Amanda 21/04/2021MowgliNarrativas como Mowgli permanecem com a gente por muito tempo, talvez por toda a nossa vida. São clássicos que tomam conta do imaginário infantil e continuam a ser repassadas por várias gerações, de uma forma ou de outra, mas mantendo a viva a essência da narrativa. Por esse motivo, a leitura de Mowgli não trouxe grandes surpresas, mas isso já era de se esperar. Ainda que eu não me lembrasse em tantos detalhes, bastaram algumas páginas para rememorar o filme e os contos infantis aos quais tive acesso.
Originalmente, as histórias de Mowgli foram lançadas no formato de pequenos contos publicados esporadicamente, até que o autor Rudyard Kipling os organizou em dois livros, chamados Livros da Selva. A edição da Zahar trouxe todos esses oito contos em um único volume com algumas ilustrações e um apêndice interessante, entitulado Dentro da Rukh, que configura o primeiro texto de Kipling sobre Mowgli, ainda um esboço do que se tornaria o menino lobo. E, como todo livro de contos, alguns se sobressaem, enquanto outros... nem tanto.

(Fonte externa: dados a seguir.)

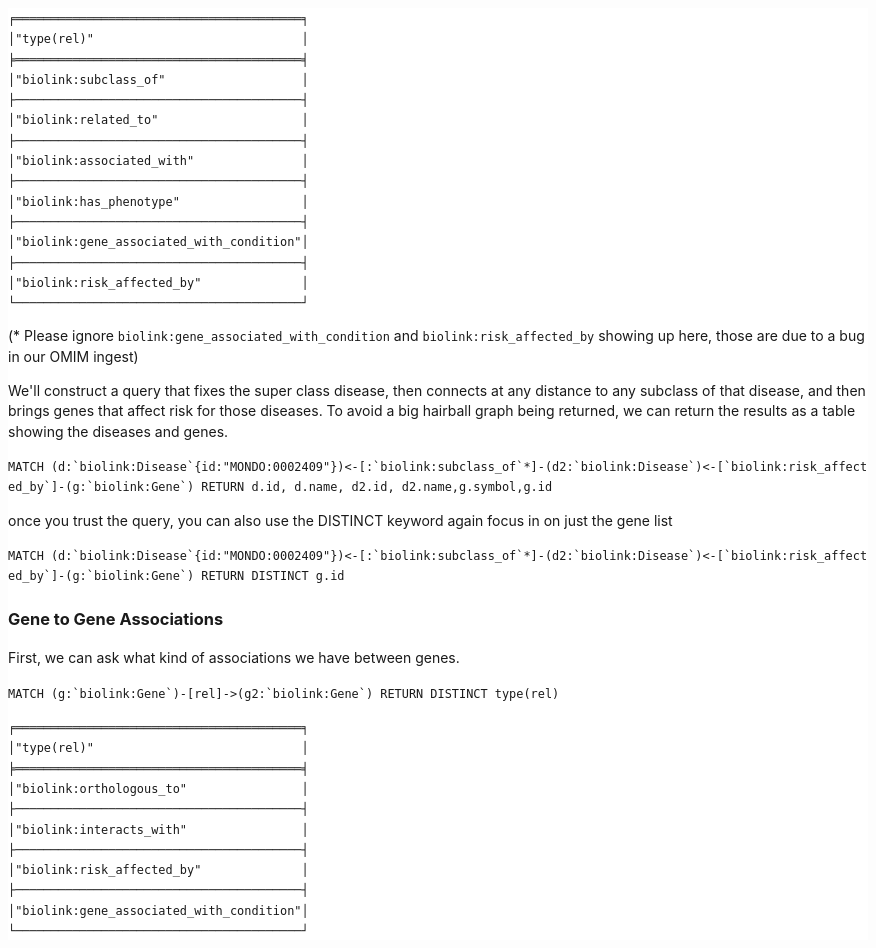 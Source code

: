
 ```
╒════════════════════════════════════════╕
│"type(rel)"                             │
╞════════════════════════════════════════╡
│"biolink:subclass_of"                   │
├────────────────────────────────────────┤
│"biolink:related_to"                    │
├────────────────────────────────────────┤
│"biolink:associated_with"               │
├────────────────────────────────────────┤
│"biolink:has_phenotype"                 │
├────────────────────────────────────────┤
│"biolink:gene_associated_with_condition"│
├────────────────────────────────────────┤
│"biolink:risk_affected_by"              │
└────────────────────────────────────────┘
```

(* Please ignore `biolink:gene_associated_with_condition` and `biolink:risk_affected_by` showing up here, those are due to a bug in our OMIM ingest)


We'll construct a query that fixes the super class disease, then connects at any distance to any subclass of that disease, and then brings genes that affect risk for those diseases. To avoid a big hairball graph being returned, we can return the results as a table showing the diseases and genes. 

```cypher
MATCH (d:`biolink:Disease`{id:"MONDO:0002409"})<-[:`biolink:subclass_of`*]-(d2:`biolink:Disease`)<-[`biolink:risk_affected_by`]-(g:`biolink:Gene`) RETURN d.id, d.name, d2.id, d2.name,g.symbol,g.id
```    

once you trust the query, you can also use the DISTINCT keyword again focus in on just the gene list
    
```cypher
MATCH (d:`biolink:Disease`{id:"MONDO:0002409"})<-[:`biolink:subclass_of`*]-(d2:`biolink:Disease`)<-[`biolink:risk_affected_by`]-(g:`biolink:Gene`) RETURN DISTINCT g.id
```

### Gene to Gene Associations

First, we can ask what kind of associations we have between genes.

```cypher
MATCH (g:`biolink:Gene`)-[rel]->(g2:`biolink:Gene`) RETURN DISTINCT type(rel)
```

```
╒════════════════════════════════════════╕
│"type(rel)"                             │
╞════════════════════════════════════════╡
│"biolink:orthologous_to"                │
├────────────────────────────────────────┤
│"biolink:interacts_with"                │
├────────────────────────────────────────┤
│"biolink:risk_affected_by"              │
├────────────────────────────────────────┤
│"biolink:gene_associated_with_condition"│
└────────────────────────────────────────┘
```
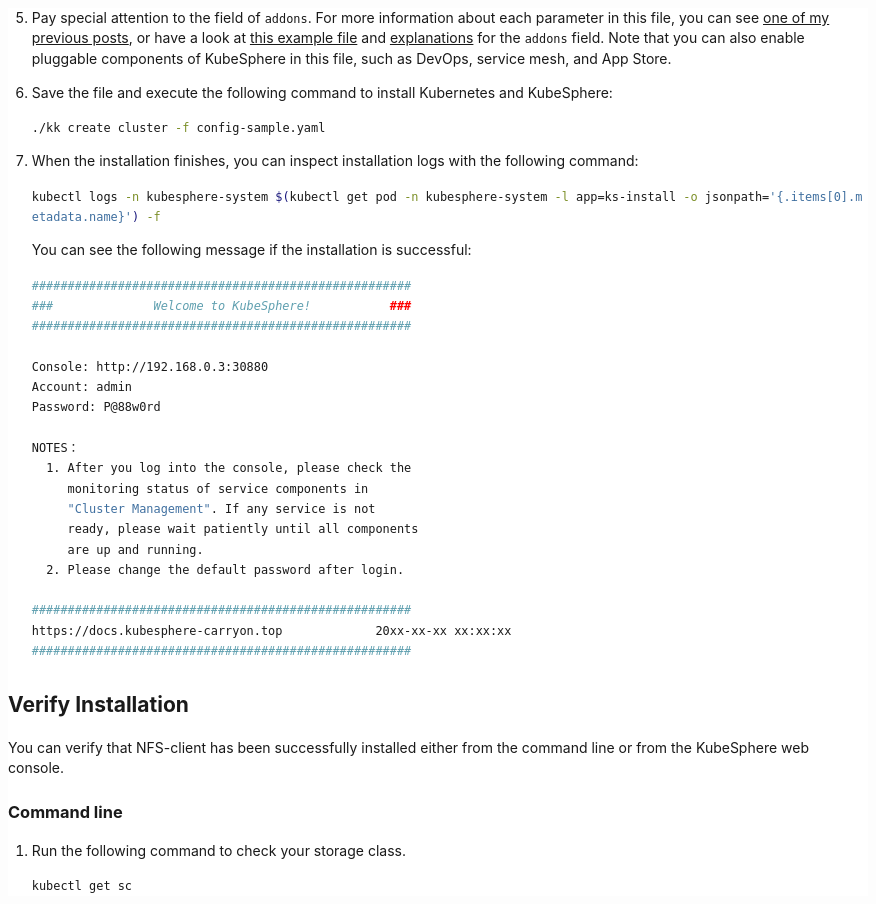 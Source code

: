 
5. Pay special attention to the field of `addons`. For more information about each parameter in this file, you can see [one of my previous posts](https://docs.kubesphere-carryon.top/blogs/install-kubernetes-using-kubekey/#install-kubernetes), or have a look at [this example file](https://github.com/whenegghitsrock/kubekey-carryon/blob/master/docs/config-example.md) and [explanations](https://github.com/whenegghitsrock/kubekey-carryon/blob/master/docs/addons.md) for the `addons` field. Note that you can also enable pluggable components of KubeSphere in this file, such as DevOps, service mesh, and App Store.

6. Save the file and execute the following command to install Kubernetes and KubeSphere:

   ```bash
   ./kk create cluster -f config-sample.yaml
   ```

7. When the installation finishes, you can inspect installation logs with the following command:

   ```bash
   kubectl logs -n kubesphere-system $(kubectl get pod -n kubesphere-system -l app=ks-install -o jsonpath='{.items[0].metadata.name}') -f
   ```

   You can see the following message if the installation is successful:

   ```bash
   #####################################################
   ###              Welcome to KubeSphere!           ###
   #####################################################
   
   Console: http://192.168.0.3:30880
   Account: admin
   Password: P@88w0rd
   
   NOTES：
     1. After you log into the console, please check the
        monitoring status of service components in
        "Cluster Management". If any service is not
        ready, please wait patiently until all components 
        are up and running.
     2. Please change the default password after login.
   
   #####################################################
   https://docs.kubesphere-carryon.top             20xx-xx-xx xx:xx:xx
   #####################################################
   ```

## Verify Installation

You can verify that NFS-client has been successfully installed either from the command line or from the KubeSphere web console.

### Command line

1. Run the following command to check your storage class.

   ```bash
   kubectl get sc
   ```
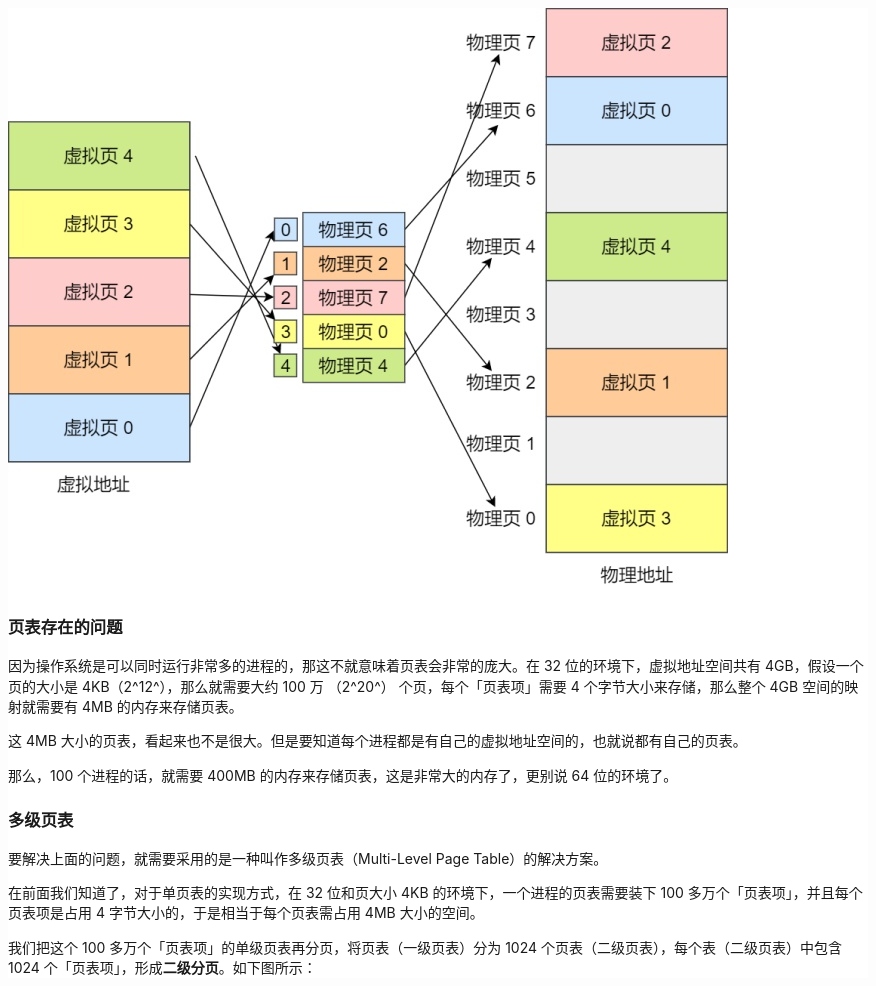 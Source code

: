 ![img](Linux内存模型.assets/actual-memory-mapping.jpg)

### 页表存在的问题

因为操作系统是可以同时运行非常多的进程的，那这不就意味着页表会非常的庞大。在 32 位的环境下，虚拟地址空间共有 4GB，假设一个页的大小是 4KB（2^12^），那么就需要大约 100 万 （2^20^） 个页，每个「页表项」需要 4 个字节大小来存储，那么整个 4GB 空间的映射就需要有 4MB 的内存来存储页表。

这 4MB 大小的页表，看起来也不是很大。但是要知道每个进程都是有自己的虚拟地址空间的，也就说都有自己的页表。

那么，100 个进程的话，就需要 400MB 的内存来存储页表，这是非常大的内存了，更别说 64 位的环境了。

### 多级页表

要解决上面的问题，就需要采用的是一种叫作多级页表（Multi-Level Page Table）的解决方案。

在前面我们知道了，对于单页表的实现方式，在 32 位和页大小 4KB 的环境下，一个进程的页表需要装下 100 多万个「页表项」，并且每个页表项是占用 4 字节大小的，于是相当于每个页表需占用 4MB 大小的空间。

我们把这个 100 多万个「页表项」的单级页表再分页，将页表（一级页表）分为 1024 个页表（二级页表），每个表（二级页表）中包含 1024 个「页表项」，形成**二级分页**。如下图所示：
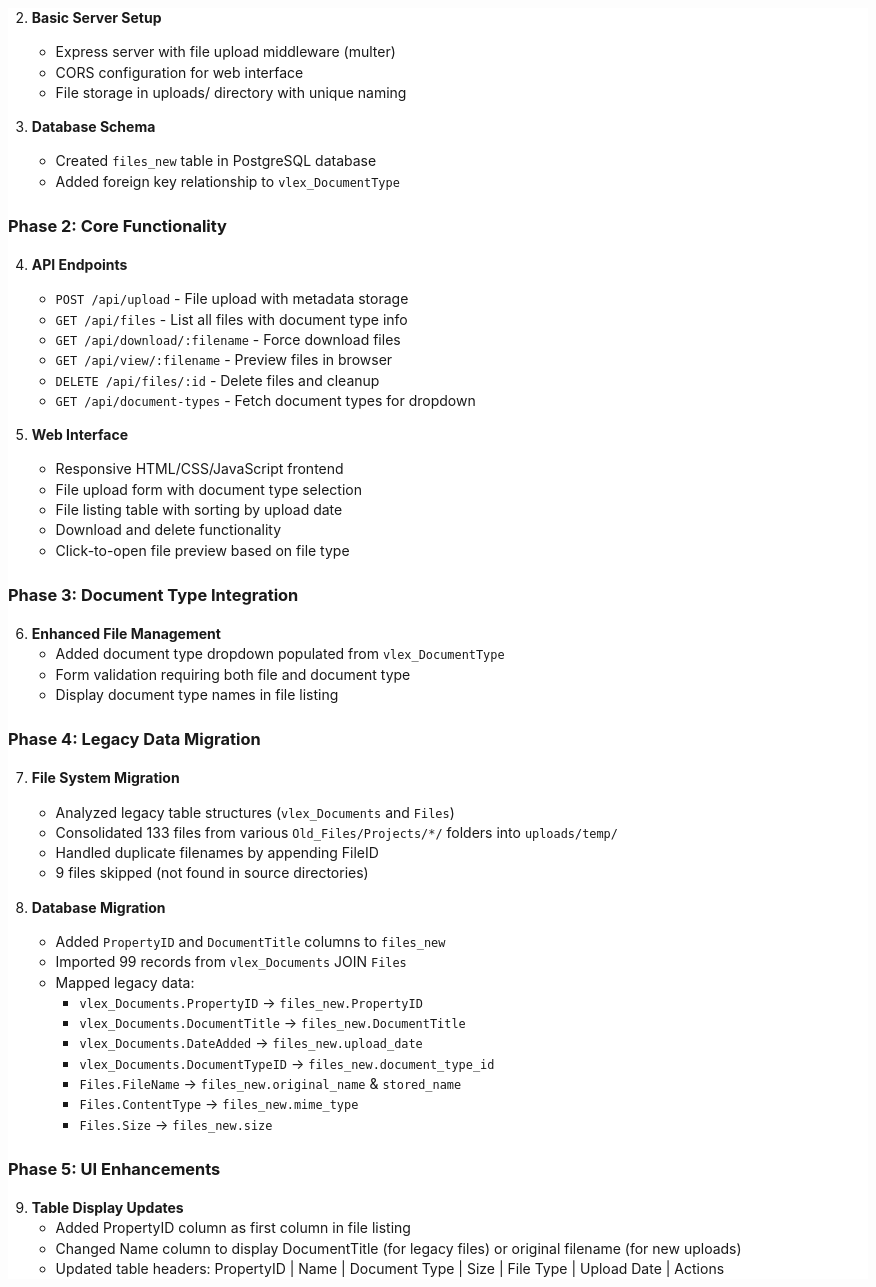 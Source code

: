 2. **Basic Server Setup**
   - Express server with file upload middleware (multer)
   - CORS configuration for web interface
   - File storage in uploads/ directory with unique naming

3. **Database Schema**
   - Created `files_new` table in PostgreSQL database
   - Added foreign key relationship to `vlex_DocumentType`

### Phase 2: Core Functionality
4. **API Endpoints**
   - `POST /api/upload` - File upload with metadata storage
   - `GET /api/files` - List all files with document type info
   - `GET /api/download/:filename` - Force download files
   - `GET /api/view/:filename` - Preview files in browser
   - `DELETE /api/files/:id` - Delete files and cleanup
   - `GET /api/document-types` - Fetch document types for dropdown

5. **Web Interface**
   - Responsive HTML/CSS/JavaScript frontend
   - File upload form with document type selection
   - File listing table with sorting by upload date
   - Download and delete functionality
   - Click-to-open file preview based on file type

### Phase 3: Document Type Integration
6. **Enhanced File Management**
   - Added document type dropdown populated from `vlex_DocumentType`
   - Form validation requiring both file and document type
   - Display document type names in file listing

### Phase 4: Legacy Data Migration
7. **File System Migration**
   - Analyzed legacy table structures (`vlex_Documents` and `Files`)
   - Consolidated 133 files from various `Old_Files/Projects/*/` folders into `uploads/temp/`
   - Handled duplicate filenames by appending FileID
   - 9 files skipped (not found in source directories)

8. **Database Migration**
   - Added `PropertyID` and `DocumentTitle` columns to `files_new`
   - Imported 99 records from `vlex_Documents` JOIN `Files`
   - Mapped legacy data:
     - `vlex_Documents.PropertyID` → `files_new.PropertyID`
     - `vlex_Documents.DocumentTitle` → `files_new.DocumentTitle`
     - `vlex_Documents.DateAdded` → `files_new.upload_date`
     - `vlex_Documents.DocumentTypeID` → `files_new.document_type_id`
     - `Files.FileName` → `files_new.original_name` & `stored_name`
     - `Files.ContentType` → `files_new.mime_type`
     - `Files.Size` → `files_new.size`

### Phase 5: UI Enhancements
9. **Table Display Updates**
   - Added PropertyID column as first column in file listing
   - Changed Name column to display DocumentTitle (for legacy files) or original filename (for new uploads)
   - Updated table headers: PropertyID | Name | Document Type | Size | File Type | Upload Date | Actions
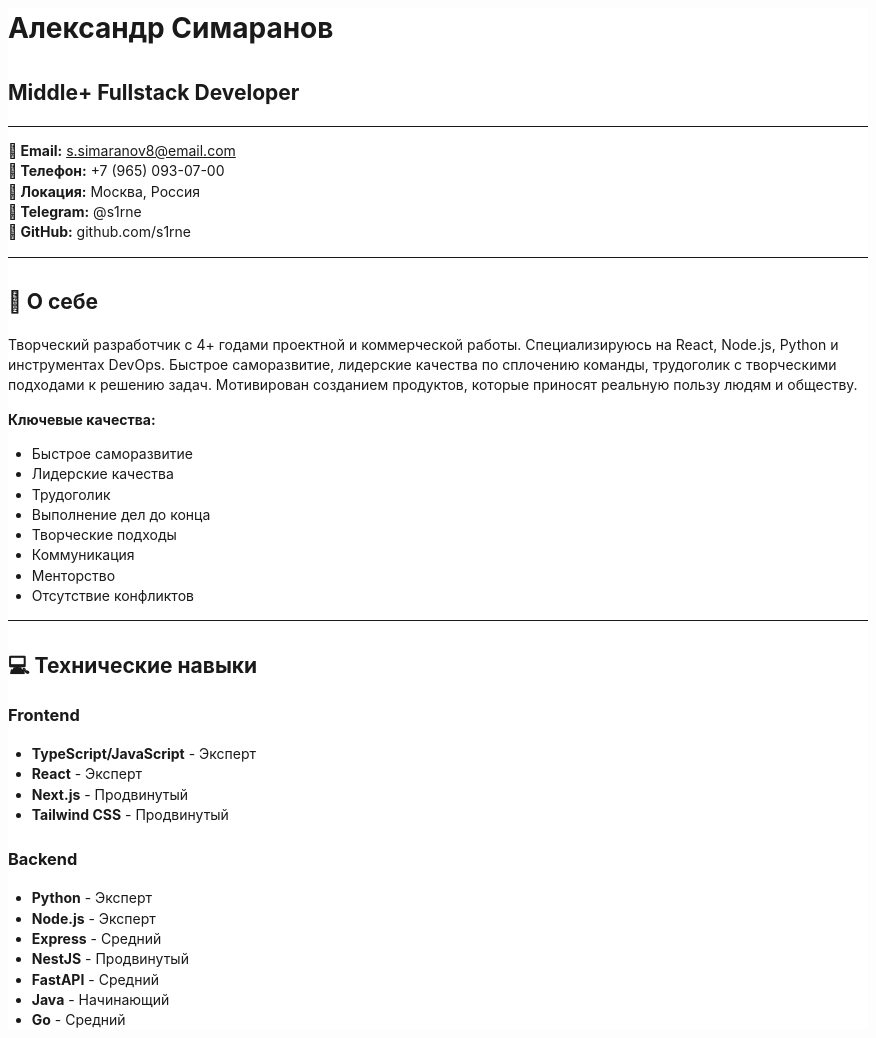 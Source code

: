 # Александр Симаранов
## Middle+ Fullstack Developer

---

**📧 Email:** s.simaranov8@email.com  
**📱 Телефон:** +7 (965) 093-07-00  
**📍 Локация:** Москва, Россия  
**💬 Telegram:** @s1rne  
**🐙 GitHub:** github.com/s1rne  

---

## 🎯 О себе

Творческий разработчик с 4+ годами проектной и коммерческой работы. Специализируюсь на React, Node.js, Python и инструментах DevOps. Быстрое саморазвитие, лидерские качества по сплочению команды, трудоголик с творческими подходами к решению задач. Мотивирован созданием продуктов, которые приносят реальную пользу людям и обществу.

**Ключевые качества:**
- Быстрое саморазвитие
- Лидерские качества
- Трудоголик
- Выполнение дел до конца
- Творческие подходы
- Коммуникация
- Менторство
- Отсутствие конфликтов

---

## 💻 Технические навыки

### Frontend
- **TypeScript/JavaScript** - Эксперт
- **React** - Эксперт
- **Next.js** - Продвинутый
- **Tailwind CSS** - Продвинутый

### Backend
- **Python** - Эксперт
- **Node.js** - Эксперт
- **Express** - Средний
- **NestJS** - Продвинутый
- **FastAPI** - Средний
- **Java** - Начинающий
- **Go** - Средний
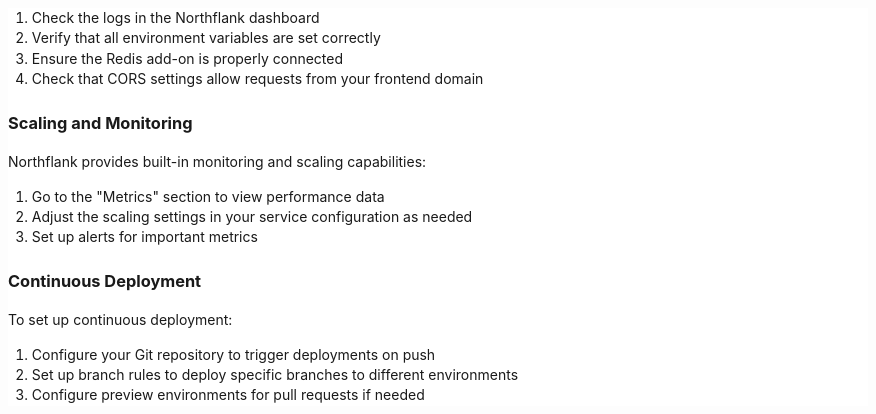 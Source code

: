 1. Check the logs in the Northflank dashboard
2. Verify that all environment variables are set correctly
3. Ensure the Redis add-on is properly connected
4. Check that CORS settings allow requests from your frontend domain

### Scaling and Monitoring

Northflank provides built-in monitoring and scaling capabilities:

1. Go to the "Metrics" section to view performance data
2. Adjust the scaling settings in your service configuration as needed
3. Set up alerts for important metrics

### Continuous Deployment

To set up continuous deployment:

1. Configure your Git repository to trigger deployments on push
2. Set up branch rules to deploy specific branches to different environments
3. Configure preview environments for pull requests if needed
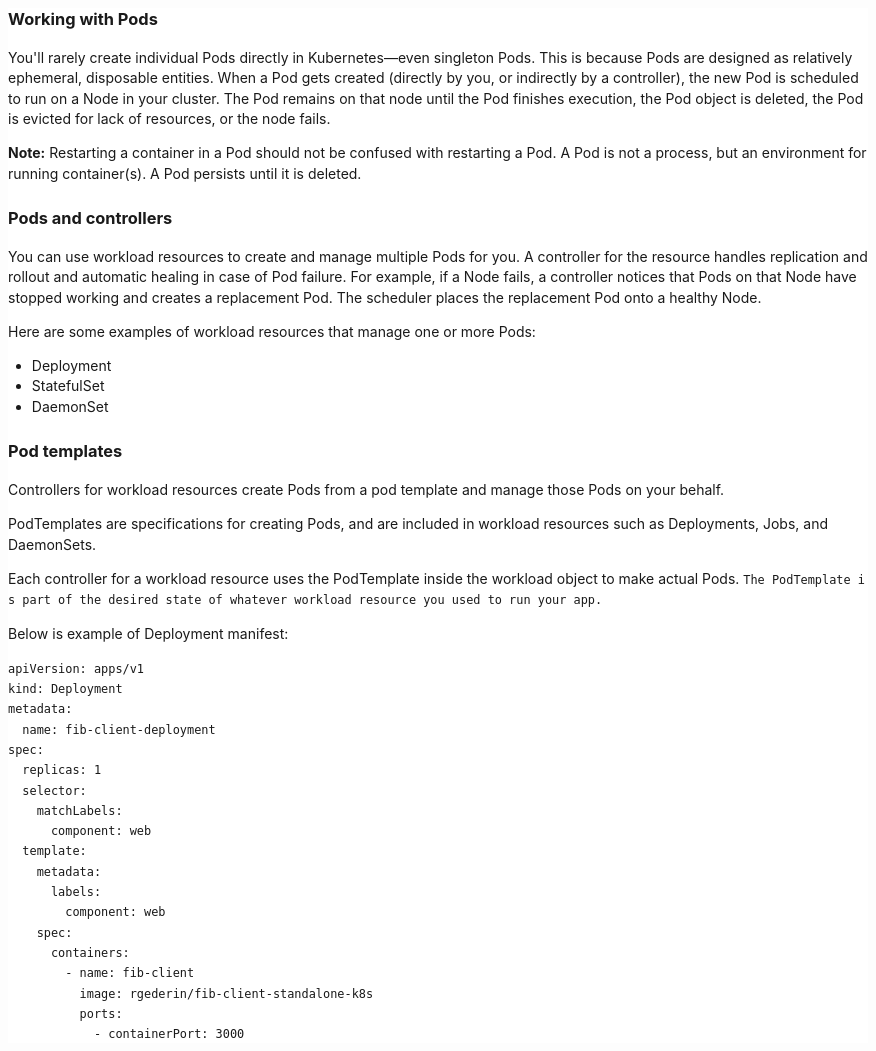 ### Working with Pods

You'll rarely create individual Pods directly in Kubernetes—even singleton Pods. This is because Pods are designed as relatively ephemeral, disposable entities. When a Pod gets created (directly by you, or indirectly by a controller), the new Pod is scheduled to run on a Node in your cluster. The Pod remains on that node until the Pod finishes execution, the Pod object is deleted, the Pod is evicted for lack of resources, or the node fails.

**Note:** Restarting a container in a Pod should not be confused with restarting a Pod. A Pod is not a process, but an environment for running container(s). A Pod persists until it is deleted.

### Pods and controllers

You can use workload resources to create and manage multiple Pods for you. A controller for the resource handles replication and rollout and automatic healing in case of Pod failure. For example, if a Node fails, a controller notices that Pods on that Node have stopped working and creates a replacement Pod. The scheduler places the replacement Pod onto a healthy Node.

Here are some examples of workload resources that manage one or more Pods:

* Deployment
* StatefulSet
* DaemonSet

### Pod templates 

Controllers for workload resources create Pods from a pod template and manage those Pods on your behalf.

PodTemplates are specifications for creating Pods, and are included in workload resources such as Deployments, Jobs, and DaemonSets.

Each controller for a workload resource uses the PodTemplate inside the workload object to make actual Pods. `The PodTemplate is part of the desired state of whatever workload resource you used to run your app.`

Below is example of Deployment manifest:

```
apiVersion: apps/v1
kind: Deployment
metadata:
  name: fib-client-deployment
spec:
  replicas: 1
  selector:
    matchLabels:
      component: web
  template:
    metadata:
      labels:
        component: web
    spec:
      containers:
        - name: fib-client
          image: rgederin/fib-client-standalone-k8s
          ports:
            - containerPort: 3000
 ```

Antes de mais nada, é preciso ressaltar que os contos são infantojuvenis. A escrita de Kipling é pensada para esse público, e, portanto, carregar um grande teor de lições morais, ensinamentos, além de ideologias e até mesmo preconceitos que acabam transparecendo das ideias expostas pelo autor. Lembramos que Kipling foi um homem de seu tempo, quando a Índia era colônia britânica, portanto há um embate cultural que acaba por transparecer em Mowgli, como a questão do paganismo indiano e a selvageria dos nativos, que precisam recorrer aos britânicos para compor a ordem local. Entretanto o autor acerta o tom em outras críticas, como quando enaltece a vida natural, a selva e os animais, listando pautas como preservação e respeito à natureza.
É interessante, inclusive, observar como os humanos em geral são representados na obra, sempre referidos como inferiores aos animais, posto que são cruéis, gananciosos, traíras e fanáticos, enquanto na selva há a pureza e o respeito. O tom positivista incomoda um pouco, é verdade, mas é possível compreender que o objetivo é que a leitura faça parte de uma formação mais consciente e com bons valores, sendo o julgamento do autor, característica essa presente em boa parte das obras infantis. Com Mowgli, no entanto, a coisa é diferente. Pela criação na selva, Mowgli reúne em si todas as virtudes que aprendeu com os animais, e mesmo quando é travesso, quando se vinga ou quando erra, o faz com a inocência do instinto e com a sensação de dever que tem para com a selva.
Como artifício para o diálogo com seu público infantil, Kipling utiliza a fábula como gênero textual principal de sua narrativa, dando não apenas voz, mas personalidade e humanidade aos animais. A pantera Baghera, o urso Baloo e a píton Kaa são animais honrados e extremamente leais a Mowgli. Alguns aparecem mais em alguns contos que outros, como A Caçada de Kaa, por exemplo, que tem um conto inteiramente dedicado às histórias da gigantesca píton com o menino lobo, mas a maior parte dos animais do convívio de Mowgli permeiam todas as histórias. Do mesmo modo, há também os animais cheios de vícios, como o Bandar-log (os macacos) e o tigre Shere Khan. Todos os personagens, no entanto, são bastante planos, sempre havendo o confronto puramente entre bem e mal.
Os oito contos de Mowgli, apesar de narrarem diferentes trechos da história do menino lobo, compõem uma grande narrativa com vários cortes, como saltos temporais e diferentes enfoques, mas cada um deles ajuda a montar a grande peça principal. Em cada um deles, Mowgli aprende novas coisas e passa por novas situações, e justamente por isso se faz tão necessário ter todos esses contos no mesmo livro. Apesar de alguns serem mais interessantes que outros, cuja leitura muitas vezes acaba se arrastando um pouco mais, eles se complementam.
A leitura de Mowgli pode não ter sido surpreendente ou fantástica, até porque perde-se muito da graça da leitura de um livro infantil na fase adulta, mas certamente é uma narrativa eternizada, com personagens carismáticos e muito queridos, como Baloo e Baghera. Kipling cumpriu plenamente com seu papel de cativar um lugar especial no imaginário de seu leitor, especialmente dos pequenos, tornando Mowgli um clássico relevante até hoje, principalmente se aliado a discussões críticas como as questões ambientais.